The results showed that the sustained HCV viral clearance rate 6 months after treatment for HCV was stopped was a mere 19.6% in a strict "intent-to-treat" analysis (all enrolled patients considered). The response rate was nearly identical when comparing pre-treated with treatment-naïve patients. This is compared to about 40% in HIV negative, HCV positive patients receiving the same type of treatment for chronic hepatitis C. Part of the poor response was due to a high 29% discontinuation rate. Most patients discontinued for intolerance of flu-like symptoms or psychiatric symptoms, mainly depression. Of the patients who remained on therapy ("on-treatment" analysis), approximately 40% achieved a sustained virologic response (SVR).
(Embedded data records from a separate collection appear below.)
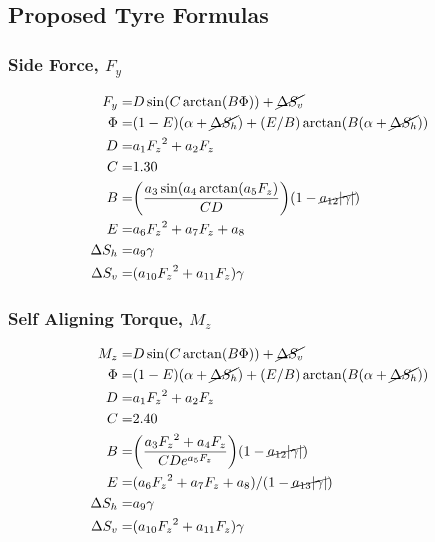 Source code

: \documentclass[12pt]{article}
\begin{document}
\subsection{Proposed Tyre Formulas}
\subsubsection{Side Force, $F_y$}
\begin{subequations}
	\begin{align}
		\label{eqn:tire_model_side_force}  
		F_y =& D\sin(C\arctan(B\Phi))  + \cancel{\Delta{S_v}} \\
		\Phi =& (1-E)(\alpha+\cancel{\Delta{S_h}})+(E/B)\arctan(B(\alpha+\cancel{\Delta{S_h}})) \\
		D =& a_1{F_z}^2 + a_2{F_z}\\
		C =& 1.30 \\
		B =& \bigg(\frac{a_3\sin(a_4\arctan(a_5F_z)}{CD}\bigg)(1-\cancel{a_{12}|\gamma|})\\
		E =& a_6{F_z}^{2} + a_7{F_z} + a_8 \\
		\Delta{S_h} =& a_9\gamma \\
		\Delta{S_v} =& (a_{10}{F_z}^{2}+ a_{11}F_z)\gamma
	\end{align}
\end{subequations} 
\subsubsection{Self Aligning Torque, $M_z$}
\begin{subequations}
	\begin{align}
	\label{eqn:tire_model_self_aligning_torque}  
	M_z =& D\sin(C\arctan(B\Phi))  + \cancel{\Delta{S_v}} \\
	\Phi =& (1-E)(\alpha+\cancel{\Delta{S_h}})+(E/B)\arctan(B(\alpha+\cancel{\Delta{S_h}})) \\
	D =& a_1{F_z}^2 + a_2{F_z}\\
	C =& 2.40 \\
	B =& \bigg(\frac{a_3{F_z}^2+a_4F_z}{CDe^{a_5{F_z}}}\bigg)(1-\cancel{a_{12}|\gamma|})\\
	E =& (a_6{F_z}^{2} + a_7{F_z} + a_8)/(1-\cancel{a_{13}|\gamma|}) \\
	\Delta{S_h} =& a_9\gamma \\
	\Delta{S_v} =& (a_{10}{F_z}^{2}+ a_{11}F_z)\gamma
	\end{align}
\end{subequations}
\end{document}
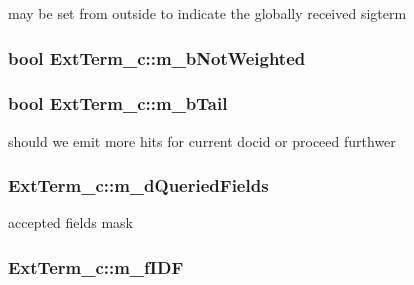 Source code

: may be set from outside to indicate the globally received sigterm 

\hypertarget{classExtTerm__c_a353e10217afc66de607587ecc1571a54}{
\subsubsection[{m\-\_\-b\-Not\-Weighted}]{\setlength{\rightskip}{0pt plus 5cm}bool Ext\-Term\-\_\-c\-::m\-\_\-b\-Not\-Weighted\hspace{0.3cm}{\ttfamily [protected]}}}\label{classExtTerm__c_a353e10217afc66de607587ecc1571a54}
\hypertarget{classExtTerm__c_a5be35957c870d9734477590b9f4ff08b}{
\subsubsection[{m\-\_\-b\-Tail}]{\setlength{\rightskip}{0pt plus 5cm}bool Ext\-Term\-\_\-c\-::m\-\_\-b\-Tail\hspace{0.3cm}{\ttfamily [protected]}}}\label{classExtTerm__c_a5be35957c870d9734477590b9f4ff08b}


should we emit more hits for current docid or proceed furthwer 

\hypertarget{classExtTerm__c_a124e40beb7a432f1b9ed806bcc4317b5}{
\subsubsection[{m\-\_\-d\-Queried\-Fields}]{ Ext\-Term\-\_\-c\-::m\-\_\-d\-Queried\-Fields\hspace{0.3cm}{\ttfamily [protected]}}}\label{classExtTerm__c_a124e40beb7a432f1b9ed806bcc4317b5}


accepted fields mask 

\hypertarget{classExtTerm__c_a61708a232afef18165f8696a03d92583}{
\subsubsection[{m\-\_\-f\-I\-D\-F}]{ Ext\-Term\-\_\-c\-::m\-\_\-f\-I\-D\-F\hspace{0.3cm}{\ttfamily [protected]}}}\label{classExtTerm__c_a61708a232afef18165f8696a03d92583}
SVR was significantly associated with HCV genotype non-1, a baseline HCV RNA less than 3 milliequivalents per milliliter, and a normalized ALT (liver enzyme, alanine aminotransferase). CD4 cell counts and HIV RNA levels did not change significantly during the study. Paired liver biopsies performed pre-HCV treatment and 6 months after treatment on 13 patients revealed a trend towards improvement to no change. Dr. Bochet did not have the breakdown of response by genotype, but stated it was not significant in the multivariate model.
It is likely that a higher rate of sustained virologic response in HIV/HCV co-infected patients will occur when the experimental pegylated version of interferon alfa is combined with ribavirin, on top of stable HAART. Many physicians are using weekly erythropoietin (Procrit) to prevent or treat the anemia that appears to be more common among this patient group. Also, many physicians are also using a lower dose of ribavirin 800-1,000 mg to help avoid anemia, particularly for patients who are not overweight based on BMI (body mass index, weight divided by height squared). Recent evidence suggests a weight-based dosing for ribavirin among HCV-mono-infected patients. Whether this will be the case for HIV/HCV co-infected patients remains to be seen.
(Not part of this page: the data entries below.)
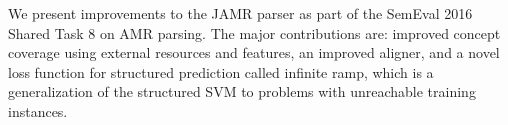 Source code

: We present improvements to the JAMR parser as part of the SemEval 2016 Shared Task 8 on AMR parsing. The major contributions are: improved concept coverage using external resources and features, an improved aligner, and a novel loss function for structured prediction called infinite ramp, which is a generalization of the structured SVM to problems with unreachable training instances.
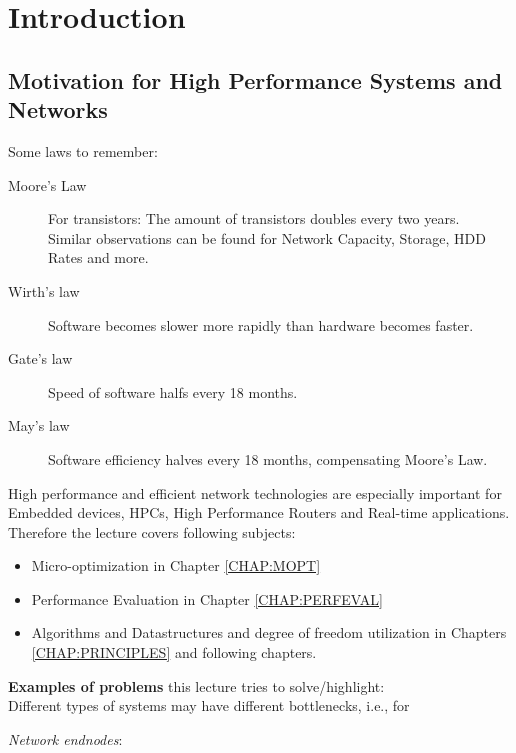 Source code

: \chapter{Introduction} \label{CHAP:Introduction}

\section{Motivation for High Performance Systems and Networks}

Some laws to remember:

\begin{description}
	\item[Moore's Law] For transistors: The amount of transistors doubles every two years. \\
	Similar observations can be found for Network Capacity, Storage, HDD Rates and more.
	
	\item[Wirth's law] Software becomes slower more rapidly than hardware becomes faster.
	
	\item[Gate's law] Speed of software halfs every 18 months.
	
	\item[May's law] Software efficiency halves every 18 months, compensating Moore's Law.
\end{description}

High performance and efficient network technologies are especially important for Embedded devices, HPCs, High Performance Routers and Real-time applications.\\

Therefore the lecture covers following subjects:

\begin{itemize}
	\item Micro-optimization in Chapter \ref{CHAP:MOPT}
	\item Performance Evaluation in Chapter \ref{CHAP:PERFEVAL}
	\item Algorithms and Datastructures and degree of freedom utilization in Chapters \ref{CHAP:PRINCIPLES} and following chapters.
\end{itemize}

\textbf{Examples of problems} this lecture tries to solve/highlight:\\

Different types of systems may have different bottlenecks, i.e., for

\textit{Network endnodes}:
HIV/HCV Co-Infection in Hemophiliacs
Eric Daar, MD of the University of California at Los Angeles presented follow-up data about HIV/HCV co-infected hemophiliacs (males with genetic deficiency of normal blood clotting protein) that was originally presented at last year's 7th Annual Retrovirus Conference and recently published in the February 15th Journal of Infectious Diseases. Patients were enrolled in the Hemophilia Growth and Development Study. This was a multicenter study that began between 1989-1990 and followed 207 hemophiliac children ages 7-19 who were co-infected with HIV and HCV and 121 infected with only HCV. They were evaluated annually with T-cell counts and viral load measurements of HCV and HIV.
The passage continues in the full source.